While the acquisition will provide the fitness component and access to new distribution channels Zier has been aiming for, she will again be exploring some new territory as she steps into the role of Tivity’s president and COO.

“One of the big lessons I have is that life is not a straight path. Your career is not a straight path. So there’s lots of curves in the road and you just have to be open to the opportunities,” said Zier.

Zier’s open-mindedness is perhaps one of her greatest assets. Initially, Zier’s move into the weight-management industry was met with much skepticism among Nutrisystem’s investors. (Zier had been at Reader’s Digest for 20 years, as president of North American consumer marketing, then president of global consumer marketing and finally president of RDA International.)

“They were like, ‘How does this make sense? You’re coming from the magazine industry, from publishing,’ and I’m like, well, that’s not really what we are all about. We actually are data driven at Reader’s Digest. So a lot of the path was pretty parallel in terms of an analytical approach and a direct marketing, direct-to-consumer approach. So it shows you can pretty easily — if the opportunities present themselves — move from one industry to another successfully.”

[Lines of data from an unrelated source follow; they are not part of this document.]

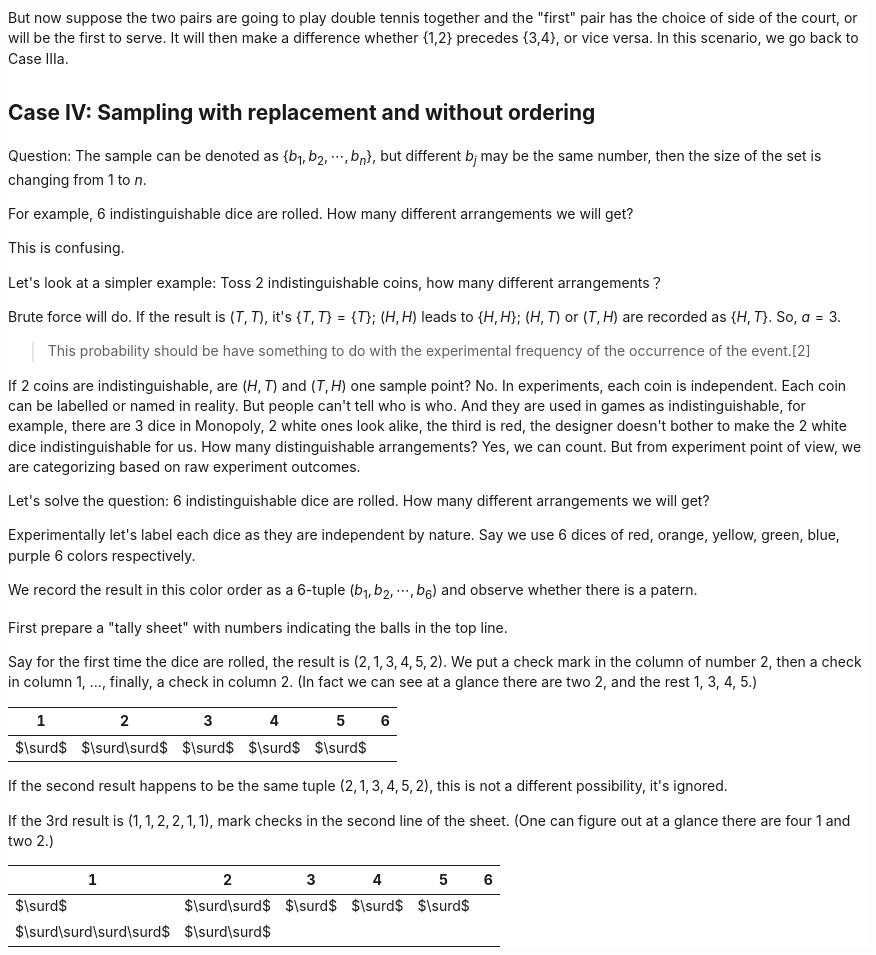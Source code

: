 But now suppose the two pairs are going to play double tennis together and the "first" pair has the choice of side of the court, or will be the first to serve. It will then make a difference whether {1,2} precedes {3,4}, or vice versa. In this scenario, we go back to Case IIIa.

## Case IV: Sampling with replacement and without ordering

Question: The sample can be denoted as $\lbrace b_1, b_2, \cdots, b_n\rbrace$, but different $b_j$ may be the same number, then the size of the set is changing from 1 to $n$.

For example, 6 indistinguishable dice are rolled. How many different arrangements we will get?

This is confusing. 

Let's look at a simpler example: Toss 2 indistinguishable coins, how many different arrangements？

Brute force will do. If the result is $(T,T)$, it's $\lbrace T, T\rbrace=\lbrace T\rbrace$; $(H,H)$ leads to $\lbrace H, H\rbrace$; $(H,T)$ or $(T,H)$ are recorded as $\lbrace H, T\rbrace$. So, $a=3$.

> This probability should be have something to do with the experimental frequency of the occurrence of the event.[2]

If 2 coins are indistinguishable, are $(H,T)$ and $(T,H)$ one sample point? No. In experiments, each coin is independent. Each coin can be labelled or named in reality. But people can't tell who is who. And they are used in games as indistinguishable, for example, there are 3 dice in Monopoly, 2 white ones look alike, the third is red, the designer doesn't bother to make the 2 white dice indistinguishable for us. How many distinguishable arrangements? Yes, we can count. But from experiment point of view, we are categorizing based on raw experiment outcomes.

Let's solve the question: 6 indistinguishable dice are rolled. How many different arrangements we will get?

Experimentally let's label each dice as they are independent by nature. Say we use 6 dices of red, orange, yellow, green, blue, purple 6 colors respectively. 

We record the result in this color order as a 6-tuple $(b_1, b_2, \cdots, b_6)$ and observe whether there is a patern.

First prepare a "tally sheet" with numbers indicating the balls in the top line.

Say for the first time the dice are rolled, the result is $(2,1,3,4,5,2)$. We put a check mark in the column of number 2, then a check in column 1, ..., finally, a check in column 2. (In fact we can see at a glance there are two 2, and the rest 1, 3, 4, 5.)

1 | 2| 3| 4 |5|6
---|---|---|---|---|---
$\surd$ |$\surd\surd$ |$\surd$|$\surd$|$\surd$|

If the second result happens to be the same tuple $(2,1,3,4,5,2)$, this is not a different possibility, it's ignored.

If the 3rd result is $(1,1,2,2,1,1)$, mark checks in the second line of the sheet. (One can figure out at a glance there are four 1 and two 2.)

1 | 2| 3| 4 |5|6
---|---|---|---|---|---
$\surd$ |$\surd\surd$ |$\surd$|$\surd$|$\surd$|
$\surd\surd\surd\surd$ |$\surd\surd$ ||||
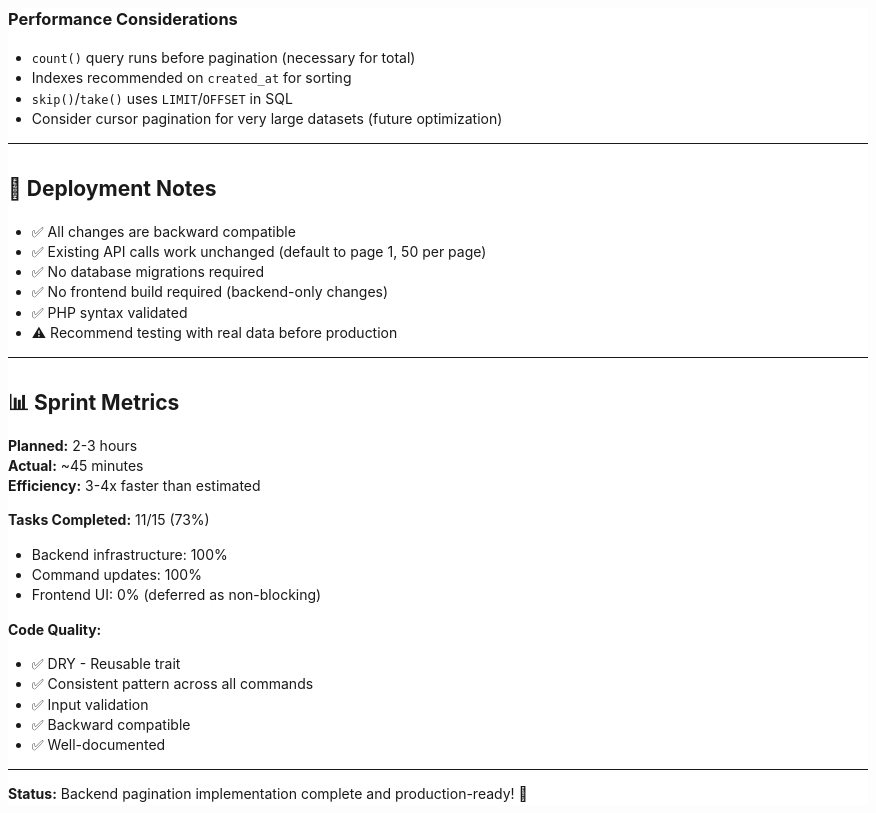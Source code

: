 ### Performance Considerations
- `count()` query runs before pagination (necessary for total)
- Indexes recommended on `created_at` for sorting
- `skip()`/`take()` uses `LIMIT`/`OFFSET` in SQL
- Consider cursor pagination for very large datasets (future optimization)

---

## 🚀 Deployment Notes

- ✅ All changes are backward compatible
- ✅ Existing API calls work unchanged (default to page 1, 50 per page)
- ✅ No database migrations required
- ✅ No frontend build required (backend-only changes)
- ✅ PHP syntax validated
- ⚠️ Recommend testing with real data before production

---

## 📊 Sprint Metrics

**Planned:** 2-3 hours  
**Actual:** ~45 minutes  
**Efficiency:** 3-4x faster than estimated

**Tasks Completed:** 11/15 (73%)
- Backend infrastructure: 100%
- Command updates: 100%
- Frontend UI: 0% (deferred as non-blocking)

**Code Quality:**
- ✅ DRY - Reusable trait
- ✅ Consistent pattern across all commands
- ✅ Input validation
- ✅ Backward compatible
- ✅ Well-documented

---

**Status:** Backend pagination implementation complete and production-ready! 🎉
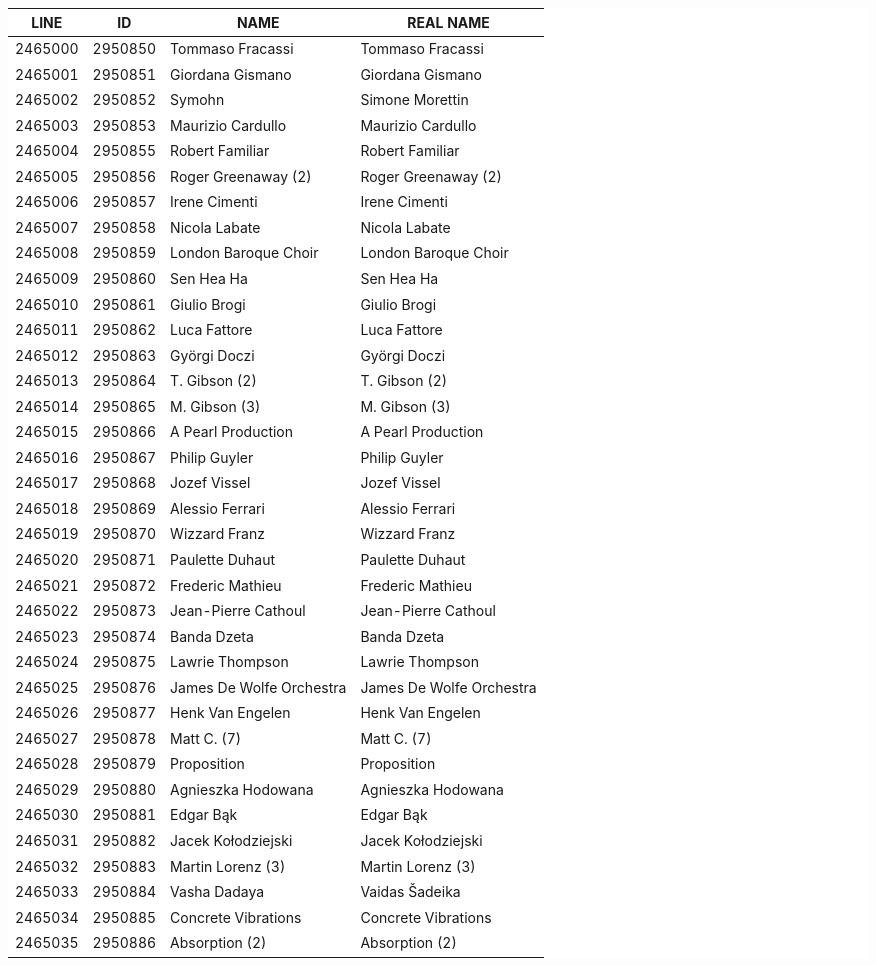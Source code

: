 | LINE   | ID        | NAME      | REAL NAME  |
| ------ | --------- | --------- | ---------- |
| 2465000 | 2950850 | Tommaso Fracassi | Tommaso Fracassi |
| 2465001 | 2950851 | Giordana Gismano | Giordana Gismano |
| 2465002 | 2950852 | Symohn | Simone Morettin |
| 2465003 | 2950853 | Maurizio Cardullo | Maurizio Cardullo |
| 2465004 | 2950855 | Robert Familiar | Robert Familiar |
| 2465005 | 2950856 | Roger Greenaway (2) | Roger Greenaway (2) |
| 2465006 | 2950857 | Irene Cimenti | Irene Cimenti |
| 2465007 | 2950858 | Nicola Labate | Nicola Labate |
| 2465008 | 2950859 | London Baroque Choir | London Baroque Choir |
| 2465009 | 2950860 | Sen Hea Ha | Sen Hea Ha |
| 2465010 | 2950861 | Giulio Brogi | Giulio Brogi |
| 2465011 | 2950862 | Luca Fattore | Luca Fattore |
| 2465012 | 2950863 | Györgi Doczi | Györgi Doczi |
| 2465013 | 2950864 | T. Gibson (2) | T. Gibson (2) |
| 2465014 | 2950865 | M. Gibson (3) | M. Gibson (3) |
| 2465015 | 2950866 | A Pearl Production | A Pearl Production |
| 2465016 | 2950867 | Philip Guyler | Philip Guyler |
| 2465017 | 2950868 | Jozef Vissel | Jozef Vissel |
| 2465018 | 2950869 | Alessio Ferrari | Alessio Ferrari |
| 2465019 | 2950870 | Wizzard Franz | Wizzard Franz |
| 2465020 | 2950871 | Paulette Duhaut | Paulette Duhaut |
| 2465021 | 2950872 | Frederic Mathieu | Frederic Mathieu |
| 2465022 | 2950873 | Jean-Pierre Cathoul | Jean-Pierre Cathoul |
| 2465023 | 2950874 | Banda Dzeta | Banda Dzeta |
| 2465024 | 2950875 | Lawrie Thompson | Lawrie Thompson |
| 2465025 | 2950876 | James De Wolfe Orchestra | James De Wolfe Orchestra |
| 2465026 | 2950877 | Henk Van Engelen | Henk Van Engelen |
| 2465027 | 2950878 | Matt C. (7) | Matt C. (7) |
| 2465028 | 2950879 | Proposition | Proposition |
| 2465029 | 2950880 | Agnieszka Hodowana | Agnieszka Hodowana |
| 2465030 | 2950881 | Edgar Bąk | Edgar Bąk |
| 2465031 | 2950882 | Jacek Kołodziejski | Jacek Kołodziejski |
| 2465032 | 2950883 | Martin Lorenz (3) | Martin Lorenz (3) |
| 2465033 | 2950884 | Vasha Dadaya | Vaidas Šadeika |
| 2465034 | 2950885 | Concrete Vibrations | Concrete Vibrations |
| 2465035 | 2950886 | Absorption (2) | Absorption (2) |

Zier attributes this open mindset to a very close mentor of hers at Reader’s Digest, who was the CEO. “He gave me a lot of great advice, and one of it was, “Don’t be afraid to step out of your comfort zone, which is really a mantra to how I try to live my life.”

Her rapport with this CEO and others at Reader’s Digest helped to propel her career, she said. “The people that recommended me [to Nutrisystem] were two of my former CEOs (there were four CEOs over a five-year period during Zier’s tenure at RDA) and then someone I’d worked with in international, so it really comes down to the relationships that you build.”

She added: “Given that I had worked for four different CEOs, I had the benefit of seeing how others led, and I very consciously decided to build a team that didn’t have an us-vs.-them culture.”

Blending cultures is top of mind for Zier as she moves into her new role at Tivity. “That’s something we are both very attuned to, and you know, I think they made a very conscious effort to acquire a company where they believe it will be a cultural fit, because when you look at these acquisitions that fail, it generally comes down to adopting a culture fit.”